I turned round and quizzically stared at him.

‘Good luck my brother,’ was all he said and shut the door behind him.

Peter was right. They’re everywhere in here.

I heard the call of the public address system announcing that my flight was now boarding and made my way towards gate four. As I arrived at the gate I recognised the faces of my fellow vampires. Some were drinking coffee, some were reading the early editions, but all of them were blending in with the crowds. No one knew what was about to happen.

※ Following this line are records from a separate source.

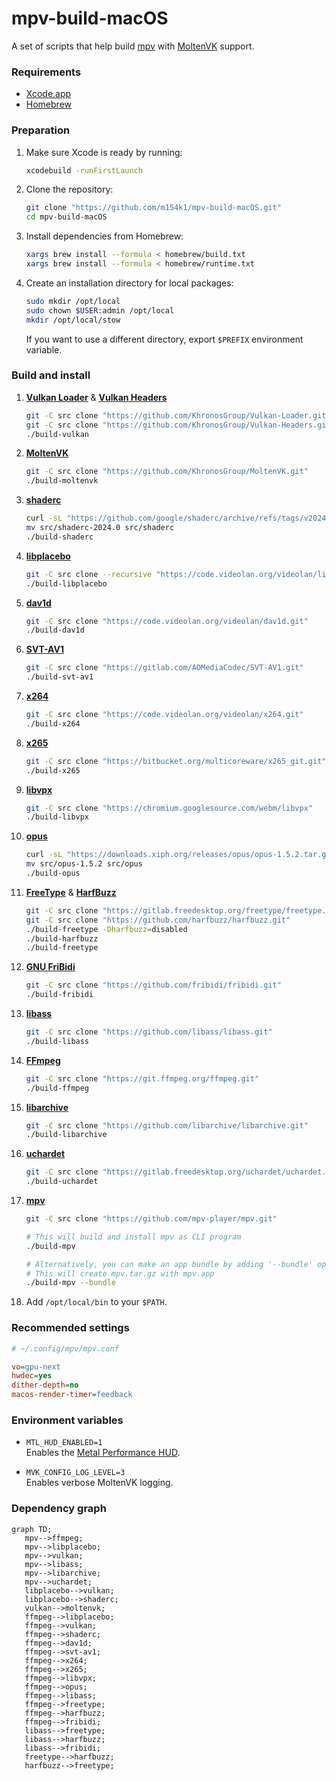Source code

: # mpv-build-macOS
A set of scripts that help build [mpv](https://mpv.io) with [MoltenVK](https://github.com/KhronosGroup/MoltenVK) support.  

### Requirements
- [Xcode.app](https://developer.apple.com/xcode/)
- [Homebrew](https://brew.sh)

### Preparation
1. Make sure Xcode is ready by running:  

   ```sh
   xcodebuild -runFirstLaunch
   ```

2. Clone the repository:  

   ```sh
   git clone "https://github.com/m154k1/mpv-build-macOS.git"
   cd mpv-build-macOS
   ```

3. Install dependencies from Homebrew:  

   ```sh
   xargs brew install --formula < homebrew/build.txt
   xargs brew install --formula < homebrew/runtime.txt
   ```

4. Create an installation directory for local packages:  

   ```sh
   sudo mkdir /opt/local
   sudo chown $USER:admin /opt/local
   mkdir /opt/local/stow
   ```

   If you want to use a different directory, export `$PREFIX` environment variable.

### Build and install
1. [**Vulkan Loader**](https://github.com/KhronosGroup/Vulkan-Loader) & [**Vulkan Headers**](https://github.com/KhronosGroup/Vulkan-Headers)  

   ```sh
   git -C src clone "https://github.com/KhronosGroup/Vulkan-Loader.git"
   git -C src clone "https://github.com/KhronosGroup/Vulkan-Headers.git"
   ./build-vulkan
   ```

2. [**MoltenVK**](https://github.com/KhronosGroup/MoltenVK)  

   ```sh
   git -C src clone "https://github.com/KhronosGroup/MoltenVK.git"
   ./build-moltenvk
   ```

3. [**shaderc**](https://github.com/google/shaderc)  

   ```sh
   curl -sL "https://github.com/google/shaderc/archive/refs/tags/v2024.0.tar.gz" | tar -xvC src -
   mv src/shaderc-2024.0 src/shaderc
   ./build-shaderc
   ```

4. [**libplacebo**](https://code.videolan.org/videolan/libplacebo)  

   ```sh
   git -C src clone --recursive "https://code.videolan.org/videolan/libplacebo.git"
   ./build-libplacebo
   ```

5. [**dav1d**](https://code.videolan.org/videolan/dav1d)  

   ```sh
   git -C src clone "https://code.videolan.org/videolan/dav1d.git"
   ./build-dav1d
   ```

6. [**SVT-AV1**](https://gitlab.com/AOMediaCodec/SVT-AV1)  

   ```sh
   git -C src clone "https://gitlab.com/AOMediaCodec/SVT-AV1.git"
   ./build-svt-av1
   ```

7. [**x264**](https://code.videolan.org/videolan/x264)  

   ```sh
   git -C src clone "https://code.videolan.org/videolan/x264.git"
   ./build-x264
   ```

8. [**x265**](https://bitbucket.org/multicoreware/x265_git/src/master/)  

   ```sh
   git -C src clone "https://bitbucket.org/multicoreware/x265_git.git"
   ./build-x265
   ```

9. [**libvpx**](https://chromium.googlesource.com/webm/libvpx)  

   ```sh
   git -C src clone "https://chromium.googlesource.com/webm/libvpx"
   ./build-libvpx
   ```

10. [**opus**](https://chromium.googlesource.com/webm/libvpx)  

    ```sh
    curl -sL "https://downloads.xiph.org/releases/opus/opus-1.5.2.tar.gz" | tar -xvC src -
    mv src/opus-1.5.2 src/opus
    ./build-opus
    ```

11. [**FreeType**](https://gitlab.freedesktop.org/freetype/freetype) & [**HarfBuzz**](https://github.com/harfbuzz/harfbuzz)  

    ```sh
    git -C src clone "https://gitlab.freedesktop.org/freetype/freetype.git"
    git -C src clone "https://github.com/harfbuzz/harfbuzz.git"
    ./build-freetype -Dharfbuzz=disabled
    ./build-harfbuzz
    ./build-freetype
    ```

12. [**GNU FriBidi**](https://github.com/fribidi/fribidi)  

    ```sh
    git -C src clone "https://github.com/fribidi/fribidi.git"
    ./build-fribidi
    ```

13. [**libass**](https://github.com/libass/libass)  

    ```sh
    git -C src clone "https://github.com/libass/libass.git"
    ./build-libass
    ```

14. [**FFmpeg**](https://git.ffmpeg.org/ffmpeg.git)  

    ```sh
    git -C src clone "https://git.ffmpeg.org/ffmpeg.git"
    ./build-ffmpeg
    ```

15. [**libarchive**](https://github.com/libarchive/libarchive)  

    ```sh
    git -C src clone "https://github.com/libarchive/libarchive.git"
    ./build-libarchive
    ```

16. [**uchardet**](https://gitlab.freedesktop.org/uchardet/uchardet)  

    ```sh
    git -C src clone "https://gitlab.freedesktop.org/uchardet/uchardet.git"
    ./build-uchardet
    ```

17. [**mpv**](https://github.com/mpv-player/mpv)  

    ```sh
    git -C src clone "https://github.com/mpv-player/mpv.git"

    # This will build and install mpv as CLI program
    ./build-mpv

    # Alternatively, you can make an app bundle by adding '--bundle' option
    # This will create mpv.tar.gz with mpv.app
    ./build-mpv --bundle
    ```

18. Add `/opt/local/bin` to your `$PATH`.

### Recommended settings

```cfg
# ~/.config/mpv/mpv.conf

vo=gpu-next
hwdec=yes
dither-depth=no
macos-render-timer=feedback
```

### Environment variables

- `MTL_HUD_ENABLED=1`  
  Enables the [Metal Performance HUD](https://developer.apple.com/documentation/xcode/monitoring-your-metal-apps-graphics-performance).  

- `MVK_CONFIG_LOG_LEVEL=3`  
  Enables verbose MoltenVK logging.  

### Dependency graph

```mermaid
graph TD;
   mpv-->ffmpeg;
   mpv-->libplacebo;
   mpv-->vulkan;
   mpv-->libass;
   mpv-->libarchive;
   mpv-->uchardet;
   libplacebo-->vulkan;
   libplacebo-->shaderc;
   vulkan-->moltenvk;
   ffmpeg-->libplacebo;
   ffmpeg-->vulkan;
   ffmpeg-->shaderc;
   ffmpeg-->dav1d;
   ffmpeg-->svt-av1;
   ffmpeg-->x264;
   ffmpeg-->x265;
   ffmpeg-->libvpx;
   ffmpeg-->opus;
   ffmpeg-->libass;
   ffmpeg-->freetype;
   ffmpeg-->harfbuzz;
   ffmpeg-->fribidi;
   libass-->freetype;
   libass-->harfbuzz;
   libass-->fribidi;
   freetype-->harfbuzz;
   harfbuzz-->freetype;
```
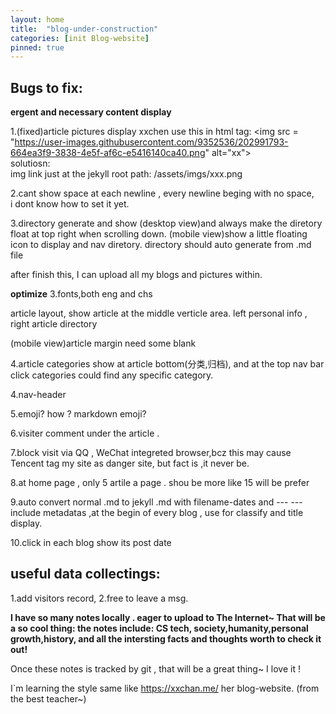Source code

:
 ```yaml
---
layout: home
title:  "blog-under-construction"
categories: [init Blog-website]
pinned: true
---
```

## Bugs to fix:

**ergent and  necessary content display**

 
1.(fixed)article pictures display
xxchen use this in html tag: \<img src = "https://user-images.githubusercontent.com/9352536/202991793-664ea3f9-3838-4e5f-af6c-e5416140ca40.png" alt="xx">   
solutiosn:  
img link just at the jekyll root path: /assets/imgs/xxx.png  

2.cant show space at each newline , every newline beging with no space,  
i dont know how to set it yet.

3.directory generate and show
(desktop view)and always make the diretory float at top right when scrolling down. 
(mobile view)show a little floating icon to display and nav diretory. 
directory should auto generate from .md file 

after finish this, I can upload all my blogs and pictures within.


**optimize**
3.fonts,both eng and chs

article layout, show article at the middle verticle area.
left  personal info , right article directory

(mobile view)article margin need some blank

4.article categories  show at  article bottom(分类,归档), and at the top nav bar click categories could find any specific category.

4.nav-header 

5.emoji? how ? markdown emoji?

6.visiter comment under the article .

7.block visit via QQ , WeChat integreted browser,bcz this may cause Tencent tag my site as danger site, but fact is ,it never be.
 
8.at home page , only  5 artile a page .
shou be more like 15 will be prefer

9.auto convert normal .md to jekyll .md
with filename-dates and --- ---  include metadatas ,at the begin of every blog , use for classify and title display.

10.click in each blog show its post date 

## useful data collectings:
1.add visitors record,
2.free to leave a msg.


**I have so many notes locally .
 eager to upload to The Internet~
That will be a so cool thing:
  the notes include:
    CS tech, society,humanity,personal growth,history, and all the intersting facts and thoughts worth to check it out!**

Once these notes is tracked by git , that will be a great thing~ I love it !



I\`m learning the style same like https://xxchan.me/ her blog-website. (from the best teacher~) 


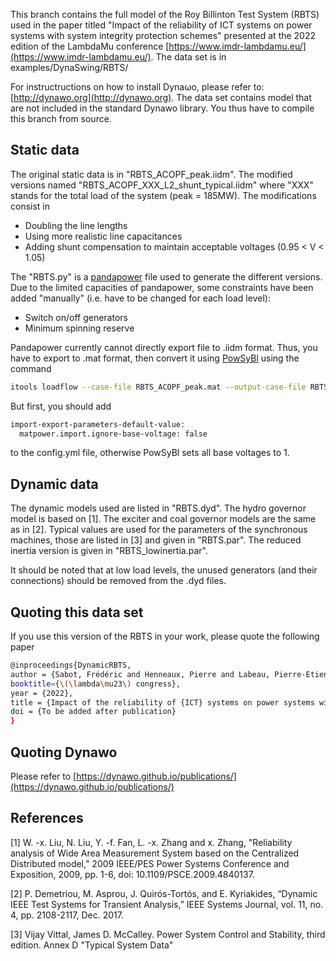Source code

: <!--
    Copyright (c) 2015-2019, RTE (http://www.rte-france.com)
    See AUTHORS.txt
    All rights reserved.
    This Source Code Form is subject to the terms of the Mozilla Public
    License, v. 2.0. If a copy of the MPL was not distributed with this
    file, you can obtain one at http://mozilla.org/MPL/2.0/.
    SPDX-License-Identifier: MPL-2.0

    This file is part of Dynawo, an hybrid C++/Modelica open source time domain
    simulation tool for power systems.
-->
This branch contains the full model of the Roy Billinton Test System (RBTS) used in the paper titled "Impact of the reliability of ICT systems on power systems with system integrity protection schemes" presented at the 2022 edition of the LambdaMu conference [https://www.imdr-lambdamu.eu/](https://www.imdr-lambdamu.eu/). The data set is in examples/DynaSwing/RBTS/

For instructructions on how to install Dyna&omega;o, please refer to: [http://dynawo.org](http://dynawo.org). The data set contains model that are not included in the standard Dynawo library. You thus have to compile this branch from source.

## Static data

The original static data is in "RBTS_ACOPF_peak.iidm". The modified versions named "RBTS_ACOPF_XXX_L2_shunt_typical.iidm" where "XXX" stands for the total load of the system (peak = 185MW). The modifications consist in

- Doubling the line lengths
- Using more realistic line capacitances
- Adding shunt compensation to maintain acceptable voltages (0.95 < V < 1.05)

The "RBTS.py" is a [pandapower](http://www.pandapower.org/) file used to generate the different versions. Due to the limited capacities of pandapower, some constraints have been added "manually" (i.e. have to be changed for each load level):

- Switch on/off generators
- Minimum spinning reserve

Pandapower currently cannot directly export file to .iidm format. Thus, you have to export to .mat format, then convert it using [PowSyBl](https://www.powsybl.org/) using the command

``` bash
itools loadflow --case-file RBTS_ACOPF_peak.mat --output-case-file RBTS_ACOPF_peak.xiidm --output-case-format XIIDM
```

But first, you should add

``` bash
import-export-parameters-default-value:
  matpower.import.ignore-base-voltage: false
```

to the config.yml file, otherwise PowSyBl sets all base voltages to 1.

## Dynamic data

The dynamic models used are listed in "RBTS.dyd". The hydro governor model is based on [1]. The exciter and coal governor models are the same as in [2]. Typical values are used for the parameters of the synchronous machines, those are listed in [3] and given in "RBTS.par". The reduced inertia version is given in "RBTS_lowinertia.par".

It should be noted that at low load levels, the unused generators (and their connections) should be removed from the .dyd files.

## Quoting this data set

If you use this version of the RBTS in your work, please quote the following paper

``` bash
@inproceedings{DynamicRBTS,
author = {Sabot, Frédéric and Henneaux, Pierre and Labeau, Pierre-Etienne and Dricot, Jean-Michel},
booktitle={\(\lambda\mu23\) congress},
year = {2022},
title = {Impact of the reliability of {ICT} systems on power systems with system integrity protection schemes},
doi = {To be added after publication}
}
```

## Quoting Dynawo

Please refer to [https://dynawo.github.io/publications/](https://dynawo.github.io/publications/)

## References

[1] W. -x. Liu, N. Liu, Y. -f. Fan, L. -x. Zhang and x. Zhang, "Reliability analysis of Wide Area Measurement System based on the Centralized Distributed model," 2009 IEEE/PES Power Systems Conference and Exposition, 2009, pp. 1-6, doi: 10.1109/PSCE.2009.4840137.

[2] P. Demetriou, M. Asprou, J. Quirós-Tortós, and E. Kyriakides, “Dynamic IEEE Test Systems for Transient Analysis,” IEEE Systems Journal, vol. 11, no. 4, pp. 2108-2117, Dec. 2017.

[3] Vijay Vittal, James D. McCalley. Power System Control and Stability, third edition. Annex D "Typical System Data"
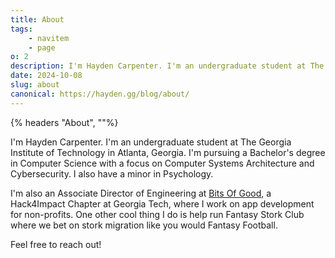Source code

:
 ```yaml
---
title: About
tags:
    - navitem
    - page
o: 2
description: I'm Hayden Carpenter. I'm an undergraduate student at The Georgia Institute of Technology in Atlanta, Georgia...
date: 2024-10-08
slug: about
canonical: https://hayden.gg/blog/about/
---
```


{% headers "About", ""%}

I'm Hayden Carpenter. I'm an undergraduate student at The Georgia Institute of Technology in Atlanta, Georgia.
I'm pursuing a Bachelor's degree in Computer Science with a focus on Computer Systems Architecture and Cybersecurity. I also have a minor in Psychology.

I'm also an Associate Director of Engineering at [Bits Of Good](https://bitsofgood.org), a Hack4Impact Chapter at Georgia Tech, where I work on app development for non-profits. One other cool thing I do is help run Fantasy Stork Club where we bet on stork migration like you would Fantasy Football.

Feel free to reach out!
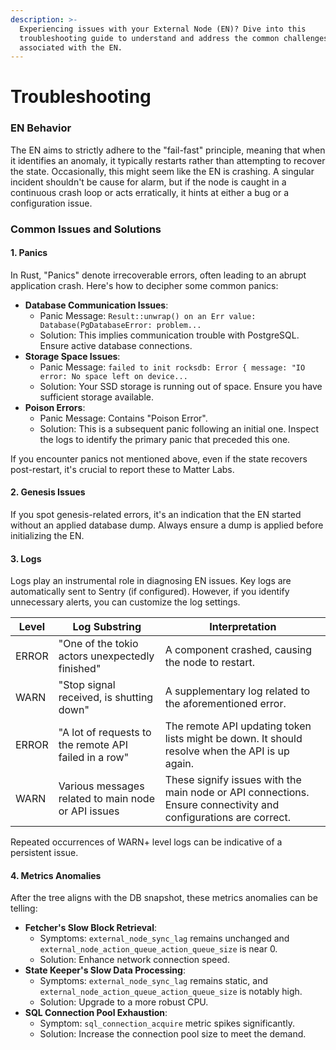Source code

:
 ```yaml
---
description: >-
  Experiencing issues with your External Node (EN)? Dive into this
  troubleshooting guide to understand and address the common challenges
  associated with the EN.
---
```


# Troubleshooting

### EN Behavior

The EN aims to strictly adhere to the "fail-fast" principle, meaning that when it identifies an anomaly, it typically restarts rather than attempting to recover the state. Occasionally, this might seem like the EN is crashing. A singular incident shouldn't be cause for alarm, but if the node is caught in a continuous crash loop or acts erratically, it hints at either a bug or a configuration issue.

### Common Issues and Solutions

#### **1. Panics**

In Rust, "Panics" denote irrecoverable errors, often leading to an abrupt application crash. Here's how to decipher some common panics:

* **Database Communication Issues**:
  * Panic Message: `Result::unwrap() on an Err value: Database(PgDatabaseError: problem...`
  * Solution: This implies communication trouble with PostgreSQL. Ensure active database connections.
* **Storage Space Issues**:
  * Panic Message: `failed to init rocksdb: Error { message: "IO error: No space left on device...`
  * Solution: Your SSD storage is running out of space. Ensure you have sufficient storage available.
* **Poison Errors**:
  * Panic Message: Contains "Poison Error".
  * Solution: This is a subsequent panic following an initial one. Inspect the logs to identify the primary panic that preceded this one.

If you encounter panics not mentioned above, even if the state recovers post-restart, it's crucial to report these to Matter Labs.

#### **2. Genesis Issues**

If you spot genesis-related errors, it's an indication that the EN started without an applied database dump. Always ensure a dump is applied before initializing the EN.

#### **3. Logs**

Logs play an instrumental role in diagnosing EN issues. Key logs are automatically sent to Sentry (if configured). However, if you identify unnecessary alerts, you can customize the log settings.

| Level | Log Substring                                         | Interpretation                                                                                                  |
| ----- | ----------------------------------------------------- | --------------------------------------------------------------------------------------------------------------- |
| ERROR | "One of the tokio actors unexpectedly finished"       | A component crashed, causing the node to restart.                                                               |
| WARN  | "Stop signal received, is shutting down"              | A supplementary log related to the aforementioned error.                                                        |
| ERROR | "A lot of requests to the remote API failed in a row" | The remote API updating token lists might be down. It should resolve when the API is up again.                  |
| WARN  | Various messages related to main node or API issues   | These signify issues with the main node or API connections. Ensure connectivity and configurations are correct. |

Repeated occurrences of WARN+ level logs can be indicative of a persistent issue.

#### **4. Metrics Anomalies**

After the tree aligns with the DB snapshot, these metrics anomalies can be telling:

* **Fetcher's Slow Block Retrieval**:
  * Symptoms: `external_node_sync_lag` remains unchanged and `external_node_action_queue_action_queue_size` is near 0.
  * Solution: Enhance network connection speed.
* **State Keeper's Slow Data Processing**:
  * Symptoms: `external_node_sync_lag` remains static, and `external_node_action_queue_action_queue_size` is notably high.
  * Solution: Upgrade to a more robust CPU.
* **SQL Connection Pool Exhaustion**:
  * Symptom: `sql_connection_acquire` metric spikes significantly.
  * Solution: Increase the connection pool size to meet the demand.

The cabin crew were checking tickets and ushering people onto the plane. I showed my ticket and made my way down the tunnel and was greeted by more members of the cabin crew as I boarded the plane. I was shown to my seat by the window and removed my case of syringes, placing it in the pocket attached to the seat in front.

Peter was right again. No one asked me about the case.

The one thing I hoped above all was that no one would sit down in the two seats next to me. I needed some semblance of privacy to get my head round what I had no choice in doing.

My hope was not realised. Two people sat down next to me: a tall man who looked to be about thirty-five years old sat on the end and his daughter sat down between us. He was wearing jeans and a jumper and was well built. His daughter was wearing jeans and a pink jumper, with her long brown hair tied in a ponytail. She couldn’t have been any older than eight and was quite possibly the cutest kid I’d ever seen.

‘Hello mister,’ she said, ‘My name’s Poppy. What’s your name?’